この国立公園で見てほしいのはナンキョクブナの森です。ナンキョクブナ属Nothofagusの植物は30種以上あり、南半球の広い地域に分布しています。フエゴ島に多いのは落葉高木の3種だとか場所によっては強風の影響なのでしょう、枝がみな同じ方向へ伸びていたり、折れたり曲がったりした木もあり、自然環境の過酷さを物語っています。
裸地に最初にやって来る植物はコケや地衣類です。そのあとに草が生え、次に光が好きな陽樹が現れます。陽樹の森林が形成されると地面まで光が届かなくなるので、草は育ちませんし、陽樹の幼木も育ちません。そして、そこに出てくるのが光をあまり必要としない陰樹です。しばらくは陽樹と陰樹の混じった共生が続くものの、やがて陽樹は姿を消して陰樹の森林が出来上がります。この一連の流れを植生の遷移、最終的に陰樹の森ができて安定した状態を極相と呼びます。一度極相が出来上がったとしても、たとえば洪水とか火山の爆発とかの大きな自然の変動によって破壊されることがあり、するとまた初めからやり直し。ただし、その遷移スピードは速くなるそうです。この土地でどんな遷移が繰り返されたのかは知ることができませんが、ここはまさにナンキョクブナの極相林といえます。森を歩くと、何世代も積み重なった葉や枝が堆積してフカフカと柔らかです。森の先にはとコケに覆われた湿原が広がります。コケの下は分厚い泥炭の層です。同行したレンジャーが採取した泥炭に火を点けて見せてくれました。

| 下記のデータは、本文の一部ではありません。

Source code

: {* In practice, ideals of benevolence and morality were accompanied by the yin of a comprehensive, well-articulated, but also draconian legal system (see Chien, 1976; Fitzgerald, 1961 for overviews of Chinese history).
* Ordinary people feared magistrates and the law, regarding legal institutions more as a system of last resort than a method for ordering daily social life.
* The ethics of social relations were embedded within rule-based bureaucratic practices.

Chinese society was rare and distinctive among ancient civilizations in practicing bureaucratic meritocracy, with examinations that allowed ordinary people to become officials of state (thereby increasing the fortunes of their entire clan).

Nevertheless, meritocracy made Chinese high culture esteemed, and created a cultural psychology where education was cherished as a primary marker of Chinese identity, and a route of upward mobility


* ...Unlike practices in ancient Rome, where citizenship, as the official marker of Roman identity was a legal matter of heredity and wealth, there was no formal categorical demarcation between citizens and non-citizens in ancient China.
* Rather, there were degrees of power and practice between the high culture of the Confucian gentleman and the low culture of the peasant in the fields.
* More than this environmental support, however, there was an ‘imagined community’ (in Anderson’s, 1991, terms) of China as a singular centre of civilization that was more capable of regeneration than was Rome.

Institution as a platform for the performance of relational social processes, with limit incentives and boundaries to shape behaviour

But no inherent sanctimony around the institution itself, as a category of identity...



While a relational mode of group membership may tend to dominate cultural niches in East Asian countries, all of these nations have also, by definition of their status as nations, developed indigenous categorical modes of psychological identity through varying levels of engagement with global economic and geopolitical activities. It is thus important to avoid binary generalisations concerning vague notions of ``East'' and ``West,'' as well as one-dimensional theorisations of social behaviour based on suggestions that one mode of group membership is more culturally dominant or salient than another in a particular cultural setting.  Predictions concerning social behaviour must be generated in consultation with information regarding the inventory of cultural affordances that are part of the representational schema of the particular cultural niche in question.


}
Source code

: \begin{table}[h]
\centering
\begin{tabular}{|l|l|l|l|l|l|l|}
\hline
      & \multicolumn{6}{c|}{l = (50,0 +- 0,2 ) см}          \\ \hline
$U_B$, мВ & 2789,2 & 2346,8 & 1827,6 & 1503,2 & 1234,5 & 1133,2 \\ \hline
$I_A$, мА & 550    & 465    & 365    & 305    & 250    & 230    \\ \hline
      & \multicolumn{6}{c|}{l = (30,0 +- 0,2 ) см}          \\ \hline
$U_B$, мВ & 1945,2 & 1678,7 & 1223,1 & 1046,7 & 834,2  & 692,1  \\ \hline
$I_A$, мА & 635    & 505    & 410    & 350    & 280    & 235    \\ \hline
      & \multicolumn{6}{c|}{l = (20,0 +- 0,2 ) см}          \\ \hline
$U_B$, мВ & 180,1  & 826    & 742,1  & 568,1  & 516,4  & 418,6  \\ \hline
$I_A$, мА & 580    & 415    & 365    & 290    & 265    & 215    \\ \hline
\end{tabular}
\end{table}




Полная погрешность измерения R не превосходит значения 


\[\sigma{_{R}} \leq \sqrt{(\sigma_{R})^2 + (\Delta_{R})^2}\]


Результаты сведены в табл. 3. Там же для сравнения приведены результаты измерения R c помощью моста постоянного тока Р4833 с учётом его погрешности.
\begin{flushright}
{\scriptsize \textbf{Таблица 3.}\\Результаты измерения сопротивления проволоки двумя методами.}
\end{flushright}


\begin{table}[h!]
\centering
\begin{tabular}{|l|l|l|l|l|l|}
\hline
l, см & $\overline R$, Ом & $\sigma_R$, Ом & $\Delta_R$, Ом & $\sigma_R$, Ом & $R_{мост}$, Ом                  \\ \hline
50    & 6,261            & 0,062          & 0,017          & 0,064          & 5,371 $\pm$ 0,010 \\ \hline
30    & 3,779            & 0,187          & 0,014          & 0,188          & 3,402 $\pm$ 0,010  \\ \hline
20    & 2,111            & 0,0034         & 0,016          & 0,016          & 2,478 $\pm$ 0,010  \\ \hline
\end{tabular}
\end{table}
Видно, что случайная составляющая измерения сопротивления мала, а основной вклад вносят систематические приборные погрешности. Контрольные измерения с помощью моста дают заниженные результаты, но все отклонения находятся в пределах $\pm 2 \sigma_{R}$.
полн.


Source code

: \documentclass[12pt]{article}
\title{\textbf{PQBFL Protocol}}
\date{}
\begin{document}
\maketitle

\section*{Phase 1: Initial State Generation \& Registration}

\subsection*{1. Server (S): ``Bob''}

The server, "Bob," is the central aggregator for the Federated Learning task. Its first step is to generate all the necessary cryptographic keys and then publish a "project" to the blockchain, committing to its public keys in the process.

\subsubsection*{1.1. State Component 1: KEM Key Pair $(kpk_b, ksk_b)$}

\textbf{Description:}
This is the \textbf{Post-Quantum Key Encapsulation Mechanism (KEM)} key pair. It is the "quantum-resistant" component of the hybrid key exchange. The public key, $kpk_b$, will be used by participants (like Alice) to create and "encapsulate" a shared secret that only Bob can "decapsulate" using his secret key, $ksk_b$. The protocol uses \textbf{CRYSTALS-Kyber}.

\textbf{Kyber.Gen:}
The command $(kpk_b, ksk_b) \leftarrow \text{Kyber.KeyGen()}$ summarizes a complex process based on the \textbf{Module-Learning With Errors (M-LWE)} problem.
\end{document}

ナンキョクブナの木をよく見ると、ヤドリギのように、枝に丸いオレンジ色のモコモコした塊がくっついていることがあります。これはナンキョクブナに寄生するキッタリアCyttariaというキノコの一種です。パタゴニアでは先住民の食用とされていて、インディオのパンとも呼ばれます。

左:ピート(パタゴニアのものではありません) / 右:乾燥したキッタリア

フエゴ島の南、対岸にナヴァリーノ島とオステ島を臨む狭い海峡がビーグル水道です。19世紀イギリスの帆船ビーグル号がここを抜けて航海したため名付けられました。ビーグル号は3回にわたって探検の旅に出ています。「種の起源」で知られるチャールズ・ダーウィンが乗船したのは、1830年から36年に行われた第2回の航海です。このときの模様を綴ったのが「ビーグル号航海記」。
ウシュアイアからビーグル水道を巡るクルーズがあります。船上からは珍しい鳥や動物をいろいろと眺めることができるので、おすすめです。時期によっても違いますが、小さな島の上に群棲するアシカの仲間のオタリアやマゼランペンギンが見られます。